I hope I'm close on this. I've gone through all the swift lessons again after getting stuck here last time.

I THINK I understand initialiser though.

I'm not sure what I'm doing wrong however.

Not sure when to assign values or when/if I should type return etc.

Any help would be much appreciated please.

classes.swift
// Enter your code below

class Shape{
    var numberOfSides = Int()

    init(sides:Int) {
        self.numberOfSides = sides
    }
}

let someShape = sides(4)
class Shape{
    var numberOfSides = Int()

    init(sides:Int) {
        self.numberOfSides = sides
    }
}
let someShape = Shape(sides: 4)

Okay, so I did it.

But I don't really understand WHAT I did and why I needed to so it. I still don't understand the use in the initializer.

Why wouldn't THIS work?

class Shape{
    var numberOfSides = Int()
}
let someShape = Shape(numberOfSides: 4)

Why isn't that more logical? And why the empty parenthesis after INT?

thank you guys

1 Answer

Hi Matt,

So what you've done is created a class named 'Shape', inside this 'Shape' class you have creative a variable called 'numberOfSides' which is of type 'Int' (this variable has no value assigned to it).
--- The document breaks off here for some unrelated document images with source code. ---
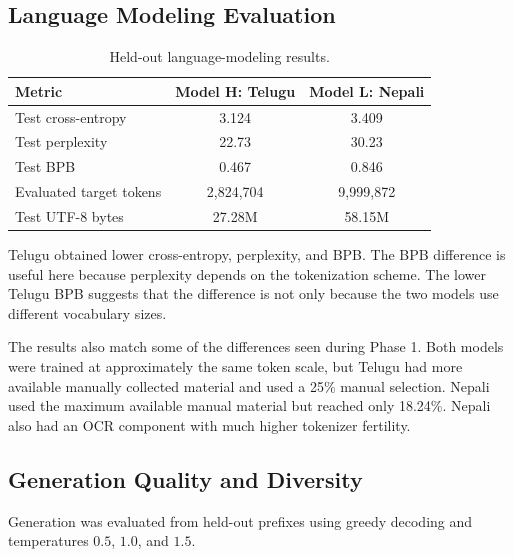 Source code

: \documentclass[10pt,a4paper]{article}
\begin{document}
\subsection{Language Modeling Evaluation}

\begin{table}[H]
\centering
\small
\caption{Held-out language-modeling results.}
\begin{tabular}{lcc}
\toprule
Metric & \textbf{Model H: Telugu} & \textbf{Model L: Nepali}\\
\midrule
Test cross-entropy & 3.124 & 3.409\\
Test perplexity & 22.73 & 30.23\\
Test BPB & 0.467 & 0.846\\
Evaluated target tokens & 2,824,704 & 9,999,872\\
Test UTF-8 bytes & 27.28M & 58.15M\\
\bottomrule
\end{tabular}
\end{table}

Telugu obtained lower cross-entropy, perplexity, and BPB.
The BPB difference is useful here because perplexity depends on the
tokenization scheme. The lower Telugu BPB suggests that the
difference is not only because the two models use different
vocabulary sizes.

The results also match some of the differences seen during Phase 1.
Both models were trained at approximately the same token scale, but
Telugu had more available manually collected material and used a
25\% manual selection. Nepali used the maximum available manual
material but reached only 18.24\%. Nepali also had an OCR component
with much higher tokenizer fertility.

\subsection{Generation Quality and Diversity}

Generation was evaluated from held-out prefixes using greedy decoding
and temperatures $0.5$, $1.0$, and $1.5$.
\end{document}
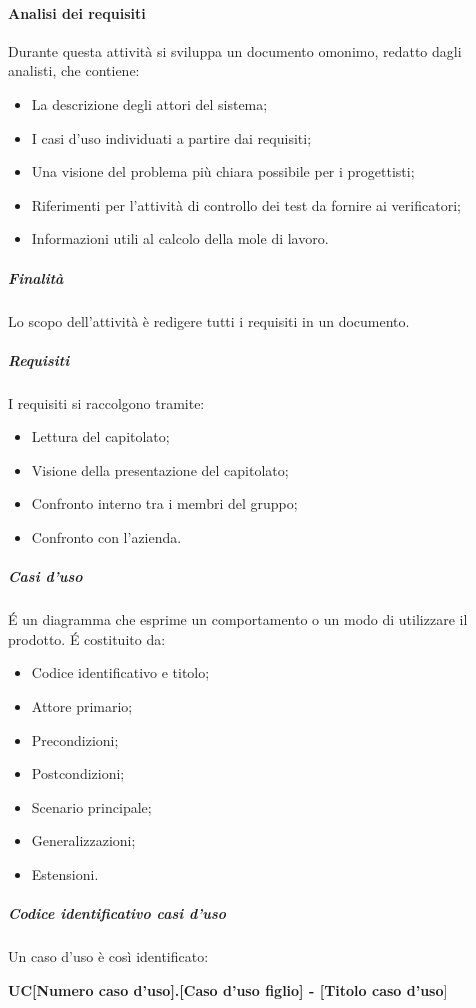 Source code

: \paragraph{Analisi dei requisiti}
Durante questa attività si sviluppa un documento omonimo, redatto dagli analisti, che contiene:
\begin{itemize}
\item La descrizione degli attori del sistema;
\item I casi d'uso individuati a partire dai requisiti;
\item Una visione del problema più chiara possibile per i progettisti;
\item Riferimenti per l'attività di controllo dei test da fornire ai verificatori;
\item Informazioni utili al calcolo della mole di lavoro.
\end{itemize}
\subparagraph{Finalità}
Lo scopo dell'attività è redigere tutti i requisiti in un documento.
\subparagraph{Requisiti}
I requisiti si raccolgono tramite:
\begin{itemize}
\item Lettura del capitolato;
\item Visione della presentazione del capitolato;
\item Confronto interno tra i membri del gruppo;
\item Confronto con l'azienda.
\end{itemize}
\subparagraph{Casi d'uso}
\'E un diagramma che esprime un comportamento o un modo di utilizzare il prodotto. \'E costituito da:
\begin{itemize}
\item Codice identificativo e titolo;
\item Attore primario;
\item Precondizioni;
\item Postcondizioni;
\item Scenario principale;
\item Generalizzazioni;
\item Estensioni.
\end{itemize}
\subparagraph{Codice identificativo casi d'uso}
Un caso d'uso è così identificato:

\begin{center}
\textbf{UC[Numero caso d'uso].[Caso d'uso figlio] - [Titolo caso d'uso}]
\end{center}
And for all classes you have to initialize a value towards it, which you've done.

Then outside of the scope of the 'Shape' class, you have created a constant called 'someShape' which is pointing to the class you've called 'Shape' and your assigning a value to the variable called 'numberOfSides' which you have said is 4.

class Shape {
    var numberOfSides: Int

    init(numberOfSides: Int){
        self.numberOfSides = numberOfSides
    }
}

let someShape = Shape(numberOfSides: 4)

Does this make more sense?

Happy coding!!

Michael J

J.D. Sandifer
J.D. Sandifer
18,813 Points

Also, to answer Matt's other question, the parentheses after Int aren't necessary.

For what it's worth, to pass the code challenge you also don't need to take an argument for init(). I was able to complete it by setting numberOfSides to a specific value (1 in my case).

Although it might not be useful for whatever app is using the class, it illustrates that it's not necessary to create the class - just assigning some value to the variable is enough. (Especially since numberOfSides is a variable...it's always good to check your assumptions in programming.)